**EXERCISE MATERIALS**
Start of Block

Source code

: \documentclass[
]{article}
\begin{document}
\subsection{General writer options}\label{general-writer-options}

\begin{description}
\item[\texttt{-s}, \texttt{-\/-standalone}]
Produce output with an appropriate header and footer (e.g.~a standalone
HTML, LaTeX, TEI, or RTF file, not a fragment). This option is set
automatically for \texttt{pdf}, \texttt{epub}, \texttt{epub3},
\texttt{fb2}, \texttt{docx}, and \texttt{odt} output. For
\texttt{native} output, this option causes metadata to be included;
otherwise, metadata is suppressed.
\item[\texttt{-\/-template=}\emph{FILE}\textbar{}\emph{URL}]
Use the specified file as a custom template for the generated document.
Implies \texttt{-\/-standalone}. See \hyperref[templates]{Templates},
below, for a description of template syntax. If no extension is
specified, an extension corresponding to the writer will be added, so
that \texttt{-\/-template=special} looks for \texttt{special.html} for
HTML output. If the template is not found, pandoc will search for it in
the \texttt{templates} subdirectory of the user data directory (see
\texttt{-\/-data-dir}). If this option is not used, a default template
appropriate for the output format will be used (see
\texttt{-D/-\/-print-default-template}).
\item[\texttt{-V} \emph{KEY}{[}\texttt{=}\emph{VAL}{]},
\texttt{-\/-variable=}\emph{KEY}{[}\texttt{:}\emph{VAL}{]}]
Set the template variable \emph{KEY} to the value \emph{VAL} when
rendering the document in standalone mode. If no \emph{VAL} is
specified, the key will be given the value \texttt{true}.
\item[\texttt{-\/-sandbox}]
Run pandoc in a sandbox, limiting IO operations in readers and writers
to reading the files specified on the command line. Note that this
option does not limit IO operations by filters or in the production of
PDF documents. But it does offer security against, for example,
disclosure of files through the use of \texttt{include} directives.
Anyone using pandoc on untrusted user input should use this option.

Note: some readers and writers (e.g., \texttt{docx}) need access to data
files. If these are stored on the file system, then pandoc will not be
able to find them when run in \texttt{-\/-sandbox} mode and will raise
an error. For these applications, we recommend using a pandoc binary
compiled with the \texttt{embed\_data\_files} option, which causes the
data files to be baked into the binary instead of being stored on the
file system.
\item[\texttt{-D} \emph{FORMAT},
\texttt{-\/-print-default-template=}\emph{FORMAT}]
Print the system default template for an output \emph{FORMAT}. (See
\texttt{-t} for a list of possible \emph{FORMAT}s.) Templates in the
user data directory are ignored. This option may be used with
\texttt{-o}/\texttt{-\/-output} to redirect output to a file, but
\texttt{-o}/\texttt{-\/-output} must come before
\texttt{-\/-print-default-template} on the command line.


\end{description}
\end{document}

End of Block

Read through the lines above and collect those that contain the string "appropriate".

**SOLUTION BELOW**
Produce output with an appropriate header and footer (e.g.~a standalone
appropriate for the output format will be used (see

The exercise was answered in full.